Catholicism and American Freedom: A History is a readable, scholarly work, with extensive references. Although it is a history of Catholicism, one also gets an education on the great influence of all Christian religions on US historical development, which is woefully lacking in modern, politically correct textbooks. (One can learn here how Justice Felix Frankfurter invented the "wall of separation of church and state," which did not exit before 1948.)
There are a couple of threads to the book. One is the struggle of Catholics to gain acceptance as loyal Americans first from Protestant antagonism, which has ebbed and flowed over two centuries, to the attacks by secular liberalism, today. The book opens in 1859 with Protestants questioning Catholic motives because of the refusal of a Catholic child in a public school to recite the Protestant enumeration of the Ten Commandments. One hundred years later, in that same state (Massachusetts), Catholics were berated for inflicting their views of contraception on non-Catholics. In the mid-1800s, the Church saw slavery as an acceptable institution (though not in its form in the American South); by the late 1960s, the Church was a leader for racial equality.
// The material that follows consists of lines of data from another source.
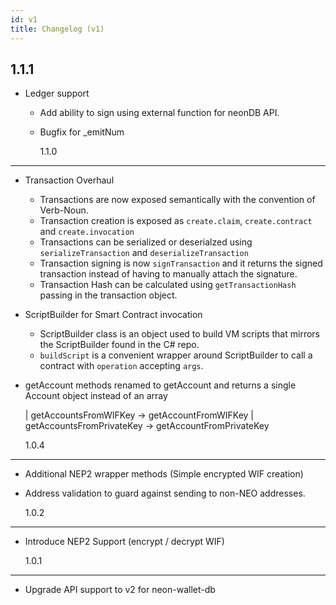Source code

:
 ```yaml
---
id: v1
title: Changelog (v1)
---
```


## 1.1.1

- Ledger support

  - Add ability to sign using external function for neonDB API.
  - Bugfix for \_emitNum

    1.1.0

---

- Transaction Overhaul

  - Transactions are now exposed semantically with the convention of Verb-Noun.
  - Transaction creation is exposed as `create.claim`, `create.contract` and
    `create.invocation`
  - Transactions can be serialized or deserialzed using `serializeTransaction`
    and `deserializeTransaction`
  - Transaction signing is now `signTransaction` and it returns the signed
    transaction instead of having to manually attach the signature.
  - Transaction Hash can be calculated using `getTransactionHash` passing in the
    transaction object.

- ScriptBuilder for Smart Contract invocation

  - ScriptBuilder class is an object used to build VM scripts that mirrors the
    ScriptBuilder found in the C# repo.
  - `buildScript` is a convenient wrapper around ScriptBuilder to call a
    contract with `operation` accepting `args`.

- getAccount methods renamed to getAccount and returns a single Account object
  instead of an array

  | getAccountsFromWIFKey -> getAccountFromWIFKey | getAccountsFromPrivateKey ->
  getAccountFromPrivateKey

  1.0.4

---

- Additional NEP2 wrapper methods (Simple encrypted WIF creation)
- Address validation to guard against sending to non-NEO addresses.

  1.0.2

---

- Introduce NEP2 Support (encrypt / decrypt WIF)

  1.0.1

---

- Upgrade API support to v2 for neon-wallet-db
Also, since the early 1900s, the Church began leading the campaign for social justice in the US. Today, the Catholic Church finds itself aligned with conservative Protestants against secular liberals' insistence on legal abortion. The final chapter of the book is about the post-Vatican II Church's handling of internal problems, such as pederasty by priests, and its effect on the Church's mission in America. This section is weak, but the scenario is still being played out.
A second thread is the struggle by the institutional Church to come to grips with democracy, and with individual freedom, which is the hallmark of American democracy. In early American history, the Church was suspicious of democracy because of the persecution of Catholics and seizure of Church property by European democracies, and the Church favored governments that sponsored Catholicism as the state religion. Though it took over a century, the American experience was a major influence on changing the Church's thought to realize that freedom of religion is better for the Church and that individual freedom in a democracy is preferred over authoritarian rule.